→ EXERCISE OBJECTIVE
What is needed here is every line of the records that includes "phone".

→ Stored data
-=-=-=-=-

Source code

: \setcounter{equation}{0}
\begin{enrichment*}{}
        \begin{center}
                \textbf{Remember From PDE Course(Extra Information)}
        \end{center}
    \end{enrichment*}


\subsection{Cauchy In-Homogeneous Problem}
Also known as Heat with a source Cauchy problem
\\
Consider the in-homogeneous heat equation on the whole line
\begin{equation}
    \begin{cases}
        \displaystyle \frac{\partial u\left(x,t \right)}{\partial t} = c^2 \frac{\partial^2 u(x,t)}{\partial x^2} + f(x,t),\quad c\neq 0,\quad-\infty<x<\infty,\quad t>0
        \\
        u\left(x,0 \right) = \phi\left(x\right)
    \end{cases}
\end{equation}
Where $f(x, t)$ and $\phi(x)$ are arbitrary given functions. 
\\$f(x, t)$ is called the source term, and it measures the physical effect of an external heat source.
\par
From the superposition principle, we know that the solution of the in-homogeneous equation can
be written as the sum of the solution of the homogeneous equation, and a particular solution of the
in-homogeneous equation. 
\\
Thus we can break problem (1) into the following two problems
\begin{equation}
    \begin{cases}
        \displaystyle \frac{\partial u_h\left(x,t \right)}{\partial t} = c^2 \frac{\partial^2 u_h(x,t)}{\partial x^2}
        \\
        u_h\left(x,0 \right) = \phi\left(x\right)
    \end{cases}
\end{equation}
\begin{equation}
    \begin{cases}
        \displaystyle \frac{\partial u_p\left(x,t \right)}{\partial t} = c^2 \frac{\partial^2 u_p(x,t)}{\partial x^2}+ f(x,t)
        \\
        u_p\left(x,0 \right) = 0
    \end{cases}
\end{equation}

-=-=-=-=-

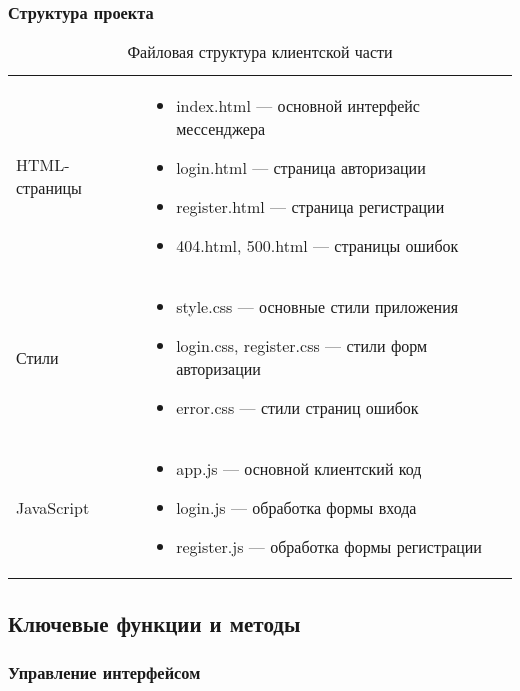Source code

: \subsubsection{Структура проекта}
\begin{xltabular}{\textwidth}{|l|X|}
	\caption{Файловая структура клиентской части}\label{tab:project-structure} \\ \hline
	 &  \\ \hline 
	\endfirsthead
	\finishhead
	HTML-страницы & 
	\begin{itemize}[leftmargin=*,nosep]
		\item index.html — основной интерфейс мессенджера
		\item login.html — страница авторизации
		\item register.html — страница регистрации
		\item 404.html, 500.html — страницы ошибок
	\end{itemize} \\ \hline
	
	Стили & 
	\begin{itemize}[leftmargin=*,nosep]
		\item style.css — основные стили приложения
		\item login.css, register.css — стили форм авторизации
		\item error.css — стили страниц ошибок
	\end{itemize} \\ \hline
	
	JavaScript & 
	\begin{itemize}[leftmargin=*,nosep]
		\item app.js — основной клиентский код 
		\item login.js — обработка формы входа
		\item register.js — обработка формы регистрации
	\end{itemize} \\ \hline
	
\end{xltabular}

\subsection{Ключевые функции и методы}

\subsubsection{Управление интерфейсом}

-=-=-=-=-

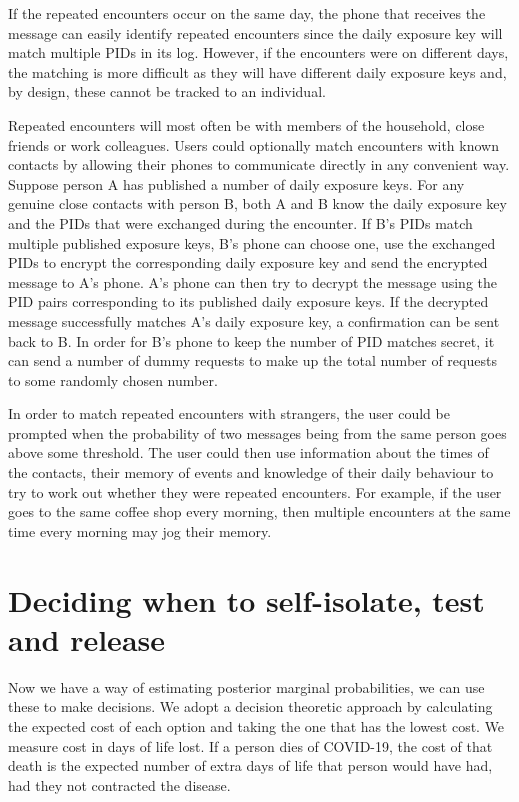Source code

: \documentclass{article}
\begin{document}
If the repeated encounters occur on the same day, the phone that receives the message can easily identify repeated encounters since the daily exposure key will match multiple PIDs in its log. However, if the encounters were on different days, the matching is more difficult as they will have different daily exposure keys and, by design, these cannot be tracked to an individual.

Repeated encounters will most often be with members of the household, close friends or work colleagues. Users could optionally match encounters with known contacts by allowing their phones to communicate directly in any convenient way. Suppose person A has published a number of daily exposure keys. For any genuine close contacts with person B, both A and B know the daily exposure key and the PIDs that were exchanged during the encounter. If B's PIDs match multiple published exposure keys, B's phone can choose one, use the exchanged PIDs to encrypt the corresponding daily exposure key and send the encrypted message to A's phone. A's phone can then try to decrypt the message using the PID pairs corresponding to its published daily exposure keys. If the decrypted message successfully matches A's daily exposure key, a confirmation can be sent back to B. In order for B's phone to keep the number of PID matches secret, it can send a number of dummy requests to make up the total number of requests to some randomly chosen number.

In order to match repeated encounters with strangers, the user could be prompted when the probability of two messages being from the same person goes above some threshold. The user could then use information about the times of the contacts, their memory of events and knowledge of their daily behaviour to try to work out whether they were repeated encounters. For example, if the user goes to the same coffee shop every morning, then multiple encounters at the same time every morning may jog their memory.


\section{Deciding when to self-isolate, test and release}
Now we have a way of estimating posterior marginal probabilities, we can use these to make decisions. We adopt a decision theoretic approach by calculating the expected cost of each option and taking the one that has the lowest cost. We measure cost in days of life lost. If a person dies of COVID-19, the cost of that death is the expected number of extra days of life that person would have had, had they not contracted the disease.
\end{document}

-=-=-=-=-

→ ANSWER BOX
If the repeated encounters occur on the same day, the phone that receives the message can easily identify repeated encounters since the daily exposure key will match multiple PIDs in its log. However, if the encounters were on different days, the matching is more difficult as they will have different daily exposure keys and, by design, these cannot be tracked to an individual.
Repeated encounters will most often be with members of the household, close friends or work colleagues. Users could optionally match encounters with known contacts by allowing their phones to communicate directly in any convenient way. Suppose person A has published a number of daily exposure keys. For any genuine close contacts with person B, both A and B know the daily exposure key and the PIDs that were exchanged during the encounter. If B's PIDs match multiple published exposure keys, B's phone can choose one, use the exchanged PIDs to encrypt the corresponding daily exposure key and send the encrypted message to A's phone. A's phone can then try to decrypt the message using the PID pairs corresponding to its published daily exposure keys. If the decrypted message successfully matches A's daily exposure key, a confirmation can be sent back to B. In order for B's phone to keep the number of PID matches secret, it can send a number of dummy requests to make up the total number of requests to some randomly chosen number.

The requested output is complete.